◆ **Work required**
Look through the data below and return each line where "standalone" appears.

◆ **Dataset content**
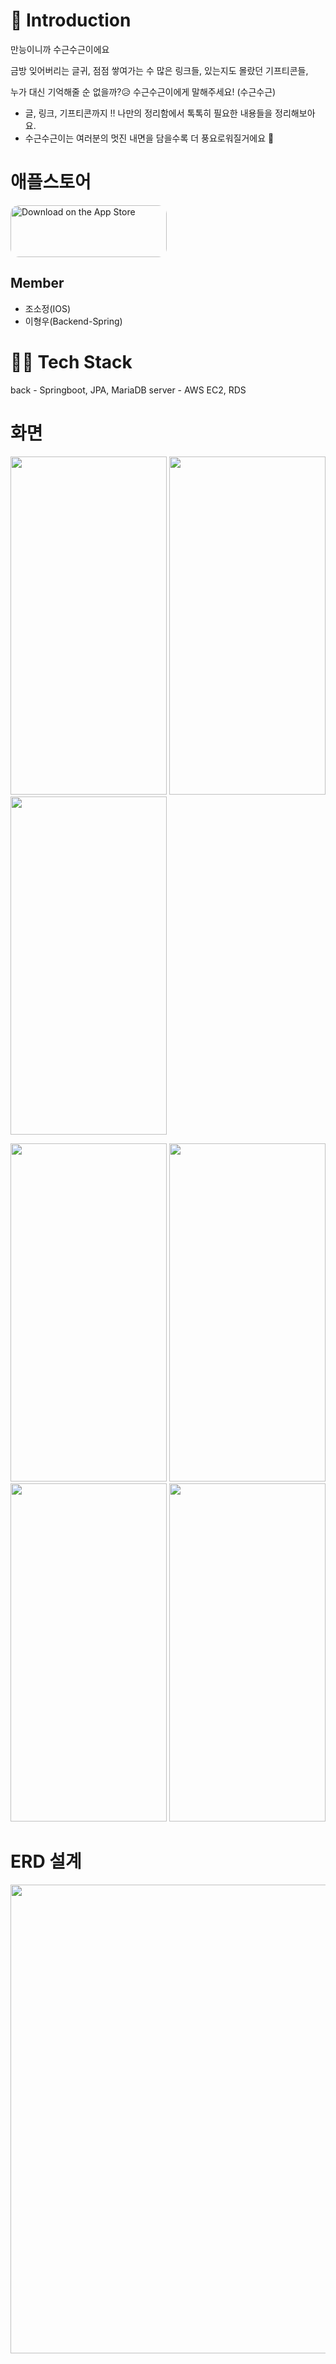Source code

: # 📌 Introduction

만능이니까 수근수근이에요 

금방 잊어버리는 글귀, 점점 쌓여가는 수 많은 링크들, 있는지도 몰랐던 기프티콘들,

누가 대신 기억해줄 순 없을까?😥 수근수근이에게 말해주세요! (수근수근)
- 글, 링크, 기프티콘까지 !! 나만의 정리함에서 톡톡히 필요한 내용들을 정리해보아요.
- 수근수근이는 여러분의 멋진 내면을 담을수록 더 풍요로워질거에요 🙏

# 애플스토어
<a href="https://apps.apple.com/kr/app/sugeun/id1579281598" style="display: inline-block; overflow: hidden; border-radius: 13px; width: 250px; height: 83px;"><img src="https://tools.applemediaservices.com/api/badges/download-on-the-app-store/black/en-us?size=250x83&amp;releaseDate=1617667200&h=0f093bf7a3190b584434352a2f9980f1" alt="Download on the App Store" style="border-radius: 13px; width: 250px; height: 83px;"></a>

## Member 
- 조소정(IOS)
- 이형우(Backend-Spring)

# 👨‍💻 Tech Stack
back - Springboot, JPA, MariaDB
server - AWS EC2, RDS

# 화면
<p float>
<img src="https://user-images.githubusercontent.com/77663506/144569461-1ae39efe-50aa-4023-8edb-bf45dc1d5b22.JPG" width="250" height="541"/>
<img src="https://user-images.githubusercontent.com/77663506/144569204-15d14ef1-dca9-4127-ac3e-2b0a48c9c1c1.JPG" width="250" height="541"/>
<img src="https://user-images.githubusercontent.com/77663506/144569335-5558b8ff-a1ea-4421-9a66-1720fed72edb.JPG" width="250" height="541"/>
  </p>
<p float>
<img src="https://user-images.githubusercontent.com/77663506/144569354-ba6ddd13-bb6c-4ab3-b2f3-a4788b30e50a.JPG" width="250" height="541"/>
<img src="https://user-images.githubusercontent.com/77663506/144569373-b3fa25ff-f7a3-4c82-829f-3a8eb9a1814d.JPG" width="250" height="541"/>
<img src="https://user-images.githubusercontent.com/77663506/144569389-b5272241-d363-49a5-8233-a71c8f2b6451.JPG" width="250" height="541"/>
<img src="https://user-images.githubusercontent.com/77663506/144569422-621f2cfe-cd32-40ee-ba7b-c1daadac14e8.JPG" width="250" height="541"/>
  </p>


# ERD 설계
<img src="https://user-images.githubusercontent.com/77663506/124476472-cf474f00-dddd-11eb-8bdc-8f27d5219818.png" width="750" height="750"/>
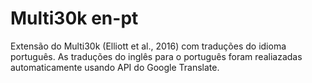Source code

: # Multi30k en-pt
Extensão do Multi30k (Elliott et al., 2016) com traduções do idioma português. As traduções do inglês para o português foram realiazadas automaticamente usando API do Google Translate. 

<!--
Extension of the Multi30k (Elliott et al., 2016) dataset with Portuguese translations. The translation of English captions into Portuguese was automatically performed using Google Translate API.
-->

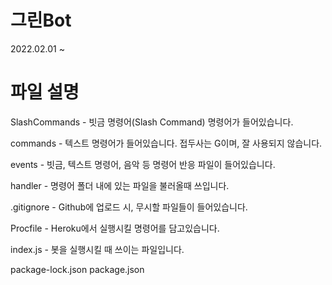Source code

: # 그린Bot
2022.02.01 ~
# 파일 설명
SlashCommands - 빗금 명령어(Slash Command) 명령어가 들어있습니다.

commands - 텍스트 명령어가 들어있습니다. 접두사는 G이며, 잘 사용되지 않습니다.

events - 빗금, 텍스트 명령어, 음악 등 명령어 반응 파일이 들어있습니다.

handler - 명령어 폴더 내에 있는 파일을 불러올때 쓰입니다.

.gitignore - Github에 업로드 시, 무시할 파일들이 들어있습니다.

Procfile - Heroku에서 실행시킬 명령어를 담고있습니다.

index.js - 봇을 실행시킬 때 쓰이는 파일입니다.

package-lock.json
package.json
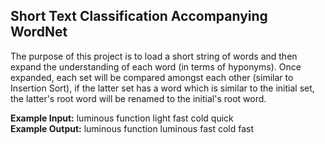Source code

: ## Short Text Classification Accompanying WordNet

The purpose of this project is to load a short string of words and then expand the understanding of each word (in terms of hyponyms). Once expanded, each set will be compared amongst each other (similar to Insertion Sort), if the latter set has a word which is similar to the initial set, the latter's root word will be renamed to the initial's root word.

**Example Input:** luminous function light fast cold quick <br>
**Example Output:** luminous function luminous fast cold fast
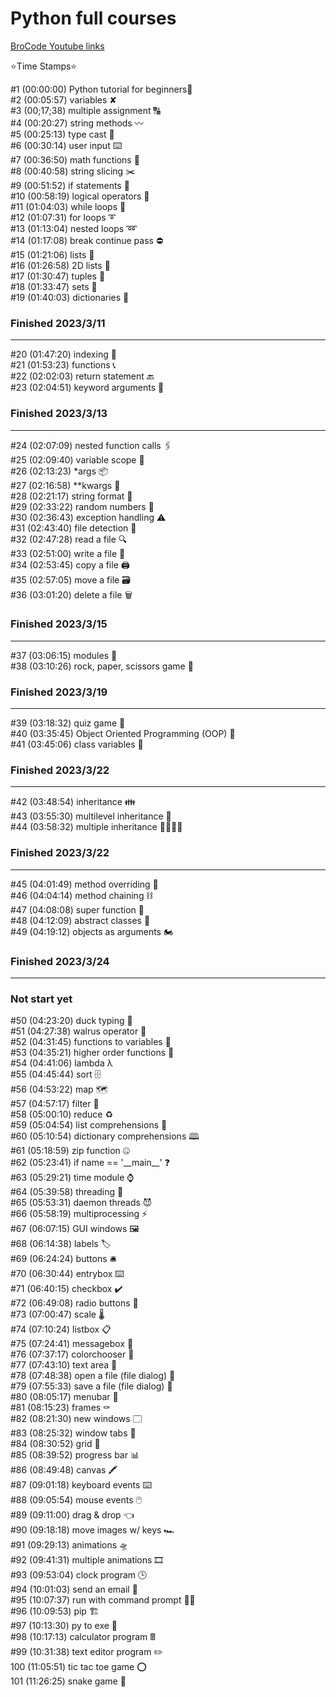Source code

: <h1>Python full courses</h1>


[BroCode Youtube links](https://www.youtube.com/watch?v=XKHEtdqhLK8&t=6441s&ab_channel=BroCode)

⭐️Time Stamps⭐️ <br>

#1   (00:00:00)​ Python tutorial for beginners🐍 </br>
#2   (00:05:57​) variables ✘ <br>
#3   (00;17;38​) multiple assignment 🔠<br>
#4   (00:20:27​) string methods 〰️<br>
#5   (00:25:13​) type cast 💱<br>
#6   (00:30:14​) user input ⌨️<br>
#7   (00:36:50​) math functions 🧮<br>
#8   (00:40:58​) string slicing ✂️<br>
#9   (00:51:52​) if statements 🤔<br>
#10 (00:58:19)​ logical operators 🔣<br>
#11 (01:04:03​) while loops 🔄<br>
#12 (01:07:31​) for loops ➰<br>
#13 (01:13:04​) nested loops ➿ <br>
#14 (01:17:08) break continue pass ⛔<br>
#15 (01:21:06​) lists 🧾<br>
#16 (01:26:58​) 2D lists 📜 <br>
#17 (01:30:47​) tuples 📄 <br>
#18 (01:33:47​) sets 🍴 <br>
#19 (01:40:03​) dictionaries 📖 <br>
<h3> Finished 2023/3/11 </h3>
<hr>

#20 (01:47:20​) indexing 📑<br>
#21 (01:53:23​) functions 📞 <br>
#22 (02:02:03​) return statement 🔙 <br>
#23 (02:04:51) keyword arguments 🔑<br>
<h3> Finished 2023/3/13 </h3>
<hr>


#24 (02:07:09​) nested function calls 🖇️<br>
#25 (02:09:40​) variable scope 🔬 <br>
#26 (02:13:23​) *args 📦<br>
#27 (02:16:58​) **kwargs 🎁 <br>
#28 (02:21:17​) string format 💬 <br>
#29 (02:33:22​) random numbers 🎲<br>
#30 (02:36:43​) exception handling ⚠️<br>
#31 (02:43:40) file detection 📁<br>
#32 (02:47:28​) read a file 🔍<br>
#33 (02:51:00​) write a file 📝<br>
#34 (02:53:45​) copy a file 🖨️<br>
#35 (02:57:05​) move a file 🗃️<br>
#36 (03:01:20​) delete a file 🗑️<br>
<h3> Finished 2023/3/15 </h3>
<hr>
#37 (03:06:15​) modules 💌<br>
#38 (03:10:26) rock, paper, scissors game 🗿<br>
<h3> Finished 2023/3/19 </h3>
<hr>
#39 (03:18:32​) quiz game 💯 <br>
#40 (03:35:45​) Object Oriented Programming (OOP) 🐍<br>
#41 (03:45:06​) class variables 🚗 <br>
<h3> Finished 2023/3/22 </h3>
<hr>
#42 (03:48:54​) inheritance 👪<br>
#43 (03:55:30​) multilevel inheritance 👴<br>
#44 (03:58:32) multiple inheritance 👨‍👩‍👧‍👦
<h3> Finished 2023/3/22 </h3>
<hr>
#45 (04:01:49) method overriding 🙅<br>
#46 (04:04:14​) method chaining ⛓️<br>
#47 (04:08:08) super function 🦸<br>
#48 (04:12:09​) abstract classes 👻<br>
#49 (04:19:12) objects as arguments 🏍️<br>
<h3> Finished 2023/3/24 </h3>
<hr>
<h3> Not start yet </h3>
#50 (04:23:20​) duck typing 🦆<br>
#51 (04:27:38) walrus operator 🦦<br>
#52 (04:31:45​) functions to variables 📛<br>
#53 (04:35:21​) higher order functions 👑<br>
#54 (04:41:06​) lambda λ <br>
#55 (04:45:44​) sort 🗄️ <br>
#56 (04:53:22​) map 🗺️ <br>
#57 (04:57:17​) filter 🍺 <br>
#58 (05:00:10​) reduce ♻️ <Br>
#59 (05:04:54​) list comprehensions 📰 <br>
#60 (05:10:54) dictionary comprehensions 🕮<br>
#61 (05:18:59​) zip function 🤐 <br>
#62 (05:23:41​) if name == '__main__' ❓<br>
#63 (05:29:21​) time module ⌚ <br>
#64 (05:39:58​) threading 🧵<br>
#65 (05:53:31​) daemon threads 😈 <br>
#66 (05:58:19​) multiprocessing ⚡<br>
#67 (06:07:15​) GUI windows 🖼️<br>
#68 (06:14:38​) labels 🏷️<br>
#69 (06:24:24​) buttons 🛎️ <br>
#70 (06:30:44​) entrybox ⌨️ <br>
#71 (06:40:15​) checkbox ✔️ <br>
#72 (06:49:08​) radio buttons 🔘 <br>
#73 (07:00:47​) scale 🌡️<br>
#74 (07:10:24​) listbox 📋 <br>
#75 (07:24:41​) messagebox 💭 <br>
#76 (07:37:17​) colorchooser 🎨<br>
#77 (07:43:10​) text area 📒<br>
#78 (07:48:38​) open a file (file dialog) 📁<br>
#79 (07:55:33​) save a file (file dialog) 💾<br>
#80 (08:05:17​) menubar 🧾<br>
#81 (08:15:23​) frames ⚰️ <br>
#82 (08:21:30​) new windows 🗔 <br>
#83 (08:25:32​) window tabs 📑<br>
#84 (08:30:52​) grid 🏢<br>
#85 (08:39:52​) progress bar 📊 <br>
#86 (08:49:48​) canvas 🖍️<br>
#87 (09:01:18​) keyboard events ⌨️ <br>
#88 (09:05:54​) mouse events 🖱️<br>
#89 (09:11:00​) drag & drop 👈<br>
#90 (09:18:18​) move images w/ keys 🏎️<br>
#91 (09:29:13​) animations 🛸<br>
#92 (09:41:31​) multiple animations 🎞️<br>
#93 (09:53:04​) clock program 🕒<br>
#94 (10:01:03​) send an email 📧<br>
#95 (10:07:37​) run with command prompt 👨‍💻<br>
#96 (10:09:53) pip 🏗️ <br>
#97 (10:13:30) py to exe 🏃 <br>
#98 (10:17:13​) calculator program 🖩 <br>
#99 (10:31:38​) text editor program ✏️<br>
100 (11:05:51) tic tac toe game ⭕<br>
101 (11:26:25)​ snake game 🐍<br>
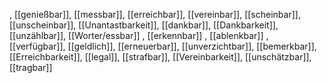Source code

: , [[genießbar]], [[messbar]], [[erreichbar]], [[vereinbar]], [[scheinbar]], [[unscheinbar]], [[Unantastbarkeit]], [[dankbar]], [[Dankbarkeit]], [[unzählbar]], [[Worter/essbar]]
, [[erkennbar]]
, [[ablenkbar]]
, [[verfügbar]], [[geldlich]], [[erneuerbar]], [[unverzichtbar]], [[bemerkbar]], [[Erreichbarkeit]], [[legal]], [[strafbar]], [[Vereinbarkeit]], [[unschätzbar]], [[tragbar]]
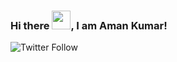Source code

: ### Hi there <img src="https://raw.githubusercontent.com/MartinHeinz/MartinHeinz/master/wave.gif" width="30px">, I am Aman Kumar!
![Twitter Follow](https://img.shields.io/twitter/follow/amankr31?label=Follow%20&style=social)
<!--
**akm151/akm151** is a ✨ _special_ ✨ repository because its `README.md` (this file) appears on your GitHub profile.

Here are some ideas to get you started:

- 🔭 I’m currently working on ...
- 🌱 I’m currently learning ...
- 👯 I’m looking to collaborate on ...
- 🤔 I’m looking for help with ...
- 💬 Ask me about ...
- 📫 How to reach me: ...
- 😄 Pronouns: ...
- ⚡ Fun fact: ...
-->
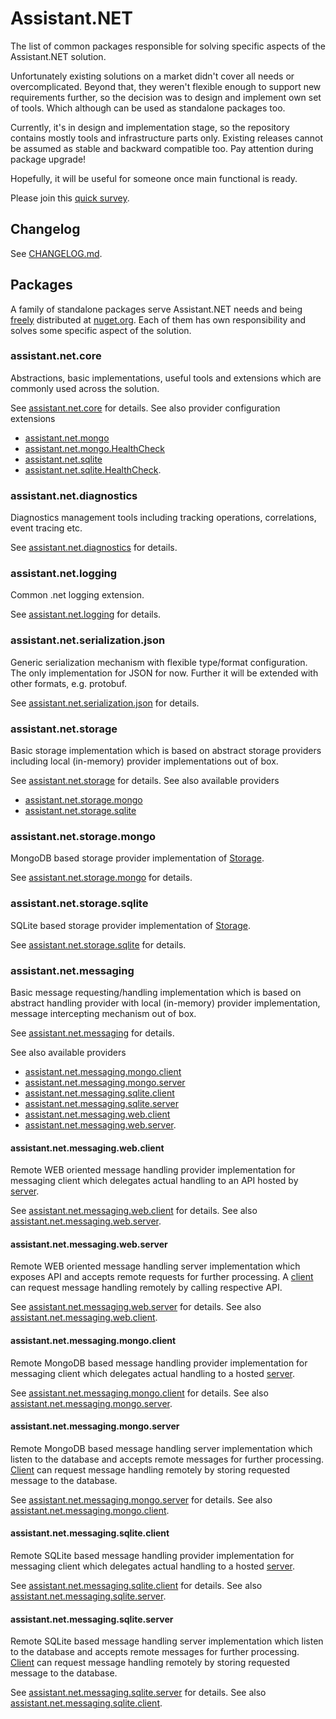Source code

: # Assistant.NET

The list of common packages responsible for solving specific aspects of the Assistant.NET solution.

Unfortunately existing solutions on a market didn't cover all needs or overcomplicated.
Beyond that, they weren't flexible enough to support new requirements further,
so the decision was to design and implement own set of tools.
Which although can be used as standalone packages too.

Currently, it's in design and implementation stage, so the repository contains mostly tools
and infrastructure parts only.
Existing releases cannot be assumed as stable and backward compatible too.
Pay attention during package upgrade!

Hopefully, it will be useful for someone once main functional is ready.

Please join this [quick survey](https://forms.gle/eB3sN5Mw76WMpT6w5).

## Changelog

See [CHANGELOG.md](CHANGELOG.md).

## Packages

A family of standalone packages serve Assistant.NET needs and being [freely](license) distributed
at [nuget.org](https://nuget.org). Each of them has own responsibility and solves some specific aspect of the solution.

### assistant.net.core

Abstractions, basic implementations, useful tools and extensions which are commonly used across the solution.

See [assistant.net.core](src/Core/README.md) for details.
See also provider configuration extensions

- [assistant.net.mongo](src/Core.Mongo/README.md)
- [assistant.net.mongo.HealthCheck](src/Core.Mongo.HealthCheck/README.md)
- [assistant.net.sqlite](src/Core.Sqlite/README.md)
- [assistant.net.sqlite.HealthCheck](src/Core.Sqlite.HealthCheck/README.md).

### assistant.net.diagnostics

Diagnostics management tools including tracking operations, correlations, event tracing etc.

See [assistant.net.diagnostics](src/Diagnostics/README.md) for details.

### assistant.net.logging

Common .net logging extension.

See [assistant.net.logging](src/Logging/README.md) for details.

### assistant.net.serialization.json

Generic serialization mechanism with flexible type/format configuration.
The only implementation for JSON for now. Further it will be extended with other formats, e.g. protobuf.

See [assistant.net.serialization.json](src/Serialization.Json/README.md) for details.

### assistant.net.storage

Basic storage implementation which is based on abstract storage providers including
local (in-memory) provider implementations out of box.

See [assistant.net.storage](src/Storage/README.md) for details.
See also available providers

- [assistant.net.storage.mongo](../Storage.Mongo/README.md)
- [assistant.net.storage.sqlite](../Storage.Sqlite/README.md)

### assistant.net.storage.mongo

MongoDB based storage provider implementation of [Storage](#assistantnetstorage).

See [assistant.net.storage.mongo](src/Storage.Mongo/README.md) for details.

### assistant.net.storage.sqlite

SQLite based storage provider implementation of [Storage](#assistantnetstorage).

See [assistant.net.storage.sqlite](src/Storage.Sqlite/README.md) for details.

### assistant.net.messaging

Basic message requesting/handling implementation which is based on abstract handling provider
with local (in-memory) provider implementation, message intercepting mechanism out of box.

See [assistant.net.messaging](src/Messaging/README.md) for details.

See also available providers

- [assistant.net.messaging.mongo.client](../Messaging.Mongo.Client/README.md)
- [assistant.net.messaging.mongo.server](../Messaging.Mongo.Server/README.md)
- [assistant.net.messaging.sqlite.client](../Messaging.Sqlite.Client/README.md)
- [assistant.net.messaging.sqlite.server](../Messaging.Sqlite.Server/README.md)
- [assistant.net.messaging.web.client](../Messaging.Web.Client/README.md)
- [assistant.net.messaging.web.server](../Messaging.Web.Server/README.md).

#### assistant.net.messaging.web.client

Remote WEB oriented message handling provider implementation for messaging client which delegates actual handling
to an API hosted by [server](#assistantnetmessagingwebserver).

See [assistant.net.messaging.web.client](src/Messaging.Web.Client/README.md) for details.
See also [assistant.net.messaging.web.server](src/Messaging.Web.Server/README.md).

#### assistant.net.messaging.web.server

Remote WEB oriented message handling server implementation which exposes API and accepts remote requests for further processing.
A [client](#assistantnetmessagingwebclient) can request message handling remotely by calling respective API.

See [assistant.net.messaging.web.server](src/Messaging.Web.Server/README.md) for details.
See also [assistant.net.messaging.web.client](src/Messaging.Web.Client/README.md).

#### assistant.net.messaging.mongo.client

Remote MongoDB based message handling provider implementation for messaging client which delegates actual handling
to a hosted [server](#assistantnetmessagingmongoserver).

See [assistant.net.messaging.mongo.client](src/Messaging.Mongo.Client/README.md) for details.
See also [assistant.net.messaging.mongo.server](src/Messaging.Mongo.Server/README.md).

#### assistant.net.messaging.mongo.server

Remote MongoDB based message handling server implementation which listen to the database and accepts remote messages
for further processing. [Client](#assistantnetmessagingmongoclient) can request message handling remotely
by storing requested message to the database.

See [assistant.net.messaging.mongo.server](src/Messaging.Mongo.Server/README.md) for details.
See also [assistant.net.messaging.mongo.client](src/Messaging.Mongo.Client/README.md).

#### assistant.net.messaging.sqlite.client

Remote SQLite based message handling provider implementation for messaging client which delegates actual handling
to a hosted [server](#assistantnetmessagingsqliteserver).

See [assistant.net.messaging.sqlite.client](src/Messaging.Sqlite.Client/README.md) for details.
See also [assistant.net.messaging.sqlite.server](src/Messaging.Sqlite.Server/README.md).

#### assistant.net.messaging.sqlite.server

Remote SQLite based message handling server implementation which listen to the database and accepts remote messages
for further processing. [Client](#assistantnetmessagingsqliteclient) can request message handling remotely
by storing requested message to the database.

See [assistant.net.messaging.sqlite.server](src/Messaging.Sqlite.Server/README.md) for details.
See also [assistant.net.messaging.sqlite.client](src/Messaging.Sqlite.Client/README.md).
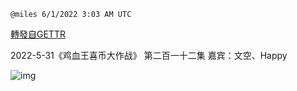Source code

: 
`@miles 6/1/2022 3:03 AM UTC`

[轉發自GETTR](https://gettr.com/post/p1c70u88aa2)

2022-5-31《鸡血王喜币大作战》 第二百一十二集 嘉宾：文空、Happy

![img](https://media.gettr.com/group19/origin/2022/05/18/03/323fd27c-dd83-7122-9483-f4148d4531c2/6383d6c383a688bc0ce747d8282e44b3.jpeg)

◆ **Task response**
Which although can be used as standalone packages too.
A family of standalone packages serve Assistant.NET needs and being [freely](license) distributed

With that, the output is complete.